省エネ設備を導入したいけど、まとまった資金が厳しい——そんな建設会社の社長に知ってほしいのが「省エネルギー設備投資に係る利子補給金」です。
これ、設備投資の補助金とは違って、融資を受けたときの利子を国が肩代わりしてくれる制度なんですよ。
つまり実質的に低金利で設備投資ができるわけです。
建設業も対象になっていて、現場事務所のエアコンや、倉庫の照明をLEDに替えるといった投資でも使えるケースがあります。

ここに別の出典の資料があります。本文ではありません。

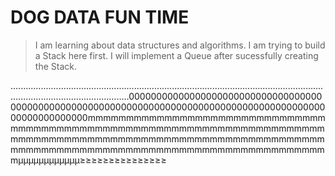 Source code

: # DOG DATA FUN TIME

> I am learning about data structures and algorithms.
> I am trying to build a Stack here first.
> I will implement a Queue after sucessfully creating the Stack.



















































































































































































...........................................................................................................................................................................0000000000000000000000000000000000000000000000000000000000000000000000000000000000000000000000000000000000mmmmmmmmmmmmmmmmmmmmmmmmmmmmmmmmmmmmmmmmmmmmmmmmmmmmmmmmmmmmmmmmmmmmmmmmmmmmmmmmmmmmmmmmmmmmmmmmmmmmmmmmmmmmmmmmmmmmmmmmmmmmmmmmmmmmmmmmmmmmmmmmmmmmmmmmmmmµµµµµµµµµµµµ≥≥≥≥≥≥≥≥≥≥≥≥≥≥≥
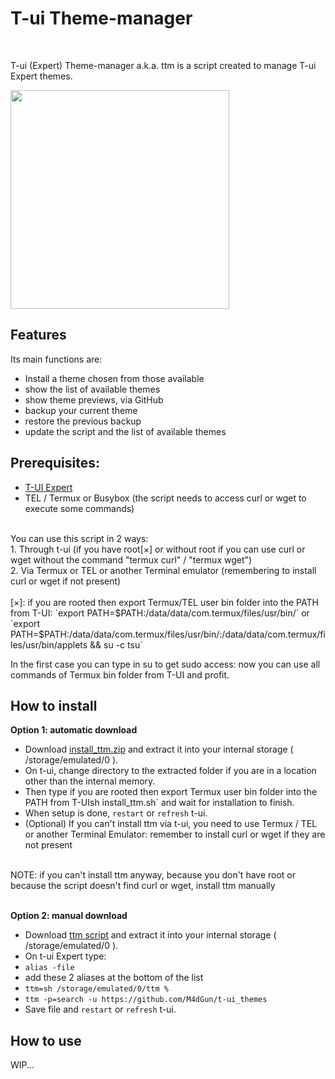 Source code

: # T-ui Theme-manager
<br>

T-ui (Expert) Theme-manager a.k.a. ttm is a script created to manage T-ui Expert themes.


<img src="https://github.com/M4dGun/t-ui_themes/blob/main/theme-manager/ttm_example.jpg" data-canonical-src="https://github.com/M4dGun/t-ui_themes/blob/main/theme-manager/ttm_example.jpg" width="350" />
<br>


## Features

Its main functions are:

   * Install a theme chosen from those available
   * show the list of available themes
   * show theme previews, via GitHub
   * backup your current theme
   * restore the previous backup
   * update the script and the list of available themes

## Prerequisites:
   * [T-UI Expert](https://github.com/v1nc/T-UI-Expert/releases/download/v0.4.4e/de.reckendrees.systems.tui.expert_fdroid_v.0.4.4e.apk)
   * TEL / Termux or Busybox (the script needs to access curl or wget to execute some commands)
<br>
You can use this script in 2 ways:<br>
   1. Through t-ui (if you have root[×] or without root if you can use curl or wget without the command "termux curl" / "termux wget")<br>
   2. Via Termux or TEL or another Terminal emulator (remembering to install curl or wget if not present)<br>
<br>
[×]: if you are rooted then export Termux/TEL user bin folder into the PATH from T-UI:
      `export PATH=$PATH:/data/data/com.termux/files/usr/bin/`
      or 
      `export PATH=$PATH:/data/data/com.termux/files/usr/bin/:/data/data/com.termux/files/usr/bin/applets && su -c tsu`
      
In the first case you can type in su to get sudo access: now you can use all commands of Termux bin folder from T-UI and profit. <br>

## How to install

**Option 1: automatic download**
* Download [install_ttm.zip](https://github.com/M4dGun/t-ui_themes/raw/main/theme-manager/install_ttm.zip) and extract it into your internal storage ( /storage/emulated/0 ).
* On t-ui, change directory to the extracted folder if you are in a location other than the internal memory. 
* Then type if you are rooted then export Termux user bin folder into the PATH from T-UIsh install_ttm.sh` and wait for installation to finish.
* When setup is done, `restart` or `refresh` t-ui.
* (Optional) If you can't install ttm via t-ui, you need to use Termux / TEL or another Terminal Emulator: remember to install curl or wget if they are not present

<br>
NOTE: if you can't install ttm anyway, because you don't have root or because the script doesn't find curl or wget, install ttm manually<br>
<br>

**Option 2: manual download**
* Download [ttm script](https://github.com/M4dGun/t-ui_themes/raw/main/theme-manager/ttm.zip) and extract it into your internal storage ( /storage/emulated/0 ).
* On t-ui Expert type:
* `alias -file`
* add these 2 aliases at the bottom of the list
* `ttm=sh /storage/emulated/0/ttm %`
* `ttm -p=search -u https://github.com/M4dGun/t-ui_themes`
* Save file and `restart` or `refresh` t-ui.



## How to use 
WIP...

ただし金額や期限が「要確認」となっているように、この制度は年度ごとに予算枠が決まっているため、早めに動かないと枠が埋まってしまうんですよね。
利子補給金ってそもそも何?補助金とどう違うの?
よく混同されるんですが、補助金は「設備代の一部を国がくれる」もの。
一方で利子補給金は「融資を受けたときの金利負担を国が軽くしてくれる」ものです。
たとえば1000万円の省エネ設備を3年ローンで買ったとき、普通なら年1.5%の金利がかかるところ、利子補給があれば実質0.5%で借りられる、みたいなイメージですね。
建設会社の場合、設備投資は大きな額になりがちですから、金利負担が減るのは助かります。

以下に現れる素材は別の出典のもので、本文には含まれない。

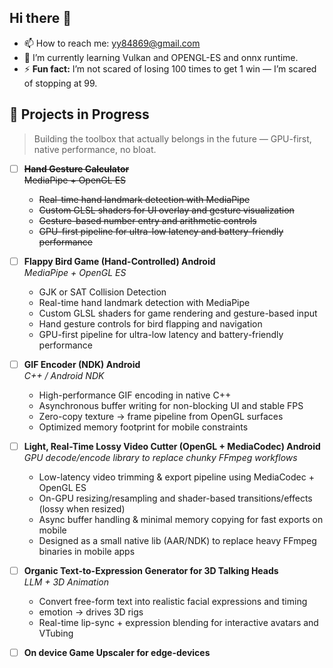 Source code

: ## Hi there 👋

<!--
**VoidYogendra/VoidYogendra** is a ✨ _special_ ✨ repository because its `README.md` (this file) appears on your GitHub profile.

Here are some ideas to get you started:

- 🔭 I’m currently working on ...
- 🌱 I’m currently learning ...
- 👯 I’m looking to collaborate on ...
- 🤔 I’m looking for help with ...
- 💬 Ask me about ...
- 📫 How to reach me: ...
- 😄 Pronouns: ...
- ⚡ Fun fact: ...
-->

- 📫 How to reach me: yy84869@gmail.com
- 🌱 I’m currently learning Vulkan and OPENGL-ES and onnx runtime.
- ⚡ **Fun fact:** I’m not scared of losing 100 times to get 1 win — I’m scared of stopping at 99.

## 🚀 Projects in Progress

> Building the toolbox that actually belongs in the future — GPU-first, native performance, no bloat.

- [ ] ~~**Hand Gesture Calculator**~~  
~~MediaPipe + OpenGL ES~~
  - ~~Real-time hand landmark detection with MediaPipe~~  
  - ~~Custom GLSL shaders for UI overlay and gesture visualization~~  
  - ~~Gesture-based number entry and arithmetic controls~~  
  - ~~GPU-first pipeline for ultra-low latency and battery-friendly performance~~

- [ ] **Flappy Bird Game (Hand-Controlled) Android**  
  _MediaPipe + OpenGL ES_
  - GJK or SAT Collision Detection
  - Real-time hand landmark detection with MediaPipe  
  - Custom GLSL shaders for game rendering and gesture-based input  
  - Hand gesture controls for bird flapping and navigation  
  - GPU-first pipeline for ultra-low latency and battery-friendly performance  

- [ ] **GIF Encoder (NDK) Android**  
  _C++ / Android NDK_  
  - High-performance GIF encoding in native C++  
  - Asynchronous buffer writing for non-blocking UI and stable FPS  
  - Zero-copy texture → frame pipeline from OpenGL surfaces  
  - Optimized memory footprint for mobile constraints

- [ ] **Light, Real-Time Lossy Video Cutter (OpenGL + MediaCodec) Android**  
  _GPU decode/encode library to replace chunky FFmpeg workflows_  
  - Low-latency video trimming & export pipeline using MediaCodec + OpenGL ES  
  - On-GPU resizing/resampling and shader-based transitions/effects (lossy when resized)  
  - Async buffer handling & minimal memory copying for fast exports on mobile  
  - Designed as a small native lib (AAR/NDK) to replace heavy FFmpeg binaries in mobile apps

- [ ] **Organic Text-to-Expression Generator for 3D Talking Heads**  
  _LLM + 3D Animation_  
  - Convert free-form text into realistic facial expressions and timing  
  - emotion → drives 3D rigs  
  - Real-time lip-sync + expression blending for interactive avatars and VTubing

- [ ] **On device Game Upscaler for edge-devices**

特に現場が複数あって、一気に空調や照明を入れ替えたいときなんかは、この制度を使うと資金繰りがだいぶ楽になるはずです。
ちなみにこの制度は資源エネルギー庁が所管していて、詳しい要件は省エネポータルサイトの支援制度ページで公開されています。
ただ、正直言ってサイトの情報だけではわかりにくい部分も多いので、実際に申請する場合は窓口に問い合わせるのが確実です。
建設会社が対象になる設備って具体的に何?
建設業で使える省エネ設備としては、たとえば以下のようなものが考えられます。
- 現場事務所や倉庫の高効率エアコン
- LED照明への全面切り替え
- 重機の低燃費モデルへの入れ替え
- 太陽光発電設備の導入
- 断熱材や窓の改修(自社ビルの場合)
ただし、すべての設備が対象になるわけではなくて、国が定める「省エネ効果が認められる設備」でなければいけません。

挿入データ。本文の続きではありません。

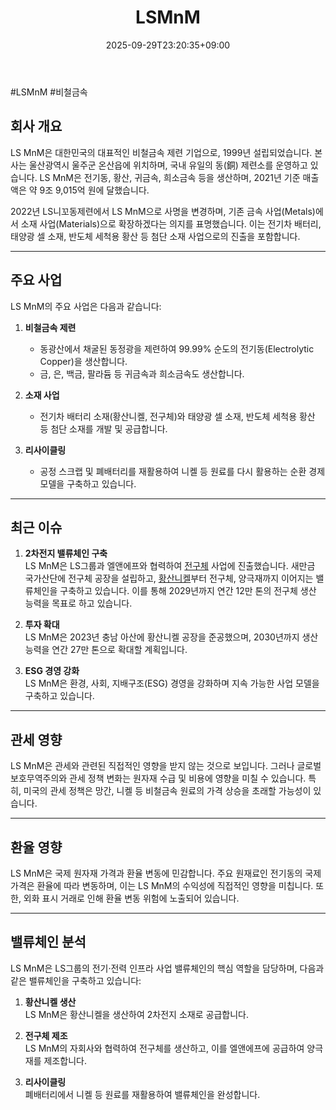 ﻿---
title: "LSMnM"
date: 2025-09-29T23:20:35+09:00
lastmod: 2025-10-02T20:03:34+09:00
type: docs
sidebar:
  open: true
weight: 530
---
<div style="display:none">
  <meta property="article:published_time" content="2025-09-29T14:20:35Z" />
  <meta property="article:modified_time" content="2025-10-02T11:03:34Z" />
</div>
#LSMnM #비철금속

## **회사 개요**

LS MnM은 대한민국의 대표적인 비철금속 제련 기업으로, 1999년 설립되었습니다. 본사는 울산광역시 울주군 온산읍에 위치하며, 국내 유일의 동(銅) 제련소를 운영하고 있습니다. LS MnM은 전기동, 황산, 귀금속, 희소금속 등을 생산하며, 2021년 기준 매출액은 약 9조 9,015억 원에 달했습니다.

2022년 LS니꼬동제련에서 LS MnM으로 사명을 변경하며, 기존 금속 사업(Metals)에서 소재 사업(Materials)으로 확장하겠다는 의지를 표명했습니다. 이는 전기차 배터리, 태양광 셀 소재, 반도체 세척용 황산 등 첨단 소재 사업으로의 진출을 포함합니다.

---

## **주요 사업**

LS MnM의 주요 사업은 다음과 같습니다:

1. **비철금속 제련**
    
    - 동광산에서 채굴된 동정광을 제련하여 99.99% 순도의 전기동(Electrolytic Copper)을 생산합니다.
    - 금, 은, 백금, 팔라듐 등 귀금속과 희소금속도 생산합니다.

2. **소재 사업**
    
    - 전기차 배터리 소재(황산니켈, 전구체)와 태양광 셀 소재, 반도체 세척용 황산 등 첨단 소재를 개발 및 공급합니다.

3. **리사이클링**
    
    - 공정 스크랩 및 폐배터리를 재활용하여 니켈 등 원료를 다시 활용하는 순환 경제 모델을 구축하고 있습니다.

---

## **최근 이슈**

1. **2차전지 밸류체인 구축**  
    LS MnM은 LS그룹과 엘앤에프와 협력하여 [전구체](/industry-study/전구체/) 사업에 진출했습니다. 새만금 국가산단에 전구체 공장을 설립하고, [황산니켈](/industry-study/황산니켈/)부터 전구체, 양극재까지 이어지는 밸류체인을 구축하고 있습니다. 이를 통해 2029년까지 연간 12만 톤의 전구체 생산 능력을 목표로 하고 있습니다.
    
2. **투자 확대**  
    LS MnM은 2023년 충남 아산에 황산니켈 공장을 준공했으며, 2030년까지 생산 능력을 연간 27만 톤으로 확대할 계획입니다.
    
3. **ESG 경영 강화**  
    LS MnM은 환경, 사회, 지배구조(ESG) 경영을 강화하며 지속 가능한 사업 모델을 구축하고 있습니다.

---

## **관세 영향**

LS MnM은 관세와 관련된 직접적인 영향을 받지 않는 것으로 보입니다. 그러나 글로벌 보호무역주의와 관세 정책 변화는 원자재 수급 및 비용에 영향을 미칠 수 있습니다. 특히, 미국의 관세 정책은 망간, 니켈 등 비철금속 원료의 가격 상승을 초래할 가능성이 있습니다.

---

## **환율 영향**

LS MnM은 국제 원자재 가격과 환율 변동에 민감합니다. 주요 원재료인 전기동의 국제 가격은 환율에 따라 변동하며, 이는 LS MnM의 수익성에 직접적인 영향을 미칩니다. 또한, 외화 표시 거래로 인해 환율 변동 위험에 노출되어 있습니다.

---

## **밸류체인 분석**

LS MnM은 LS그룹의 전기·전력 인프라 사업 밸류체인의 핵심 역할을 담당하며, 다음과 같은 밸류체인을 구축하고 있습니다:

1. **황산니켈 생산**  
    LS MnM은 황산니켈을 생산하여 2차전지 소재로 공급합니다.
    
2. **전구체 제조**  
    LS MnM의 자회사와 협력하여 전구체를 생산하고, 이를 엘앤에프에 공급하여 양극재를 제조합니다.
    
3. **리사이클링**  
    폐배터리에서 니켈 등 원료를 재활용하여 밸류체인을 완성합니다.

具体的には、省エネ法で定められた基準を満たす機器や、トップランナー制度の対象製品などが該当することが多いですね。
現場でよく聞かれるのが「中古の重機を買うときも使えるの?」という質問なんですが、基本的には新品の設備が対象です。
リースの場合も条件次第で使えることがあるので、購入方法が決まったら早めに確認してみてください。
申請の流れ——融資を受ける前に動き出す必要あり
この制度、ちょっと注意が必要なのが申請のタイミングです。
設備を買った後に「やっぱり利子補給を受けたい」と思っても手遅れなんですよ。
基本的には、融資を受ける前、または融資の申し込みと同時に利子補給の申請もしておく必要があります。
大まかな流れはこんな感じです。
まず、省エネ設備の導入計画を立てます。
どの設備をいくらで買うのか、どれくらい省エネ効果があるのかを具体的に書類にまとめるわけです。
次に、金融機関に融資の相談をします。
このとき「利子補給金を申請したい」と伝えておくと、銀行側も対応がスムーズになります。
その後、資源エネルギー庁または指定の事務局に利子補給の申請書類を提出。
審査が通れば、融資を受けた後の利子負担が軽減されるという流れですね。
ここで大事なのは、融資実行前に申請を済ませておくことです。
順序を間違えると対象外になってしまうので気をつけてください。
実際どれくらいお得になる?計算例で見てみる
たとえば従業員20人の内装工事会社が、倉庫と事務所のエアコンをまとめて入れ替えるとしましょう。
設備費用は1500万円、これを5年ローンで借りるとします。
金利が年1.8%だった場合、5年間で支払う利息は約70万円です。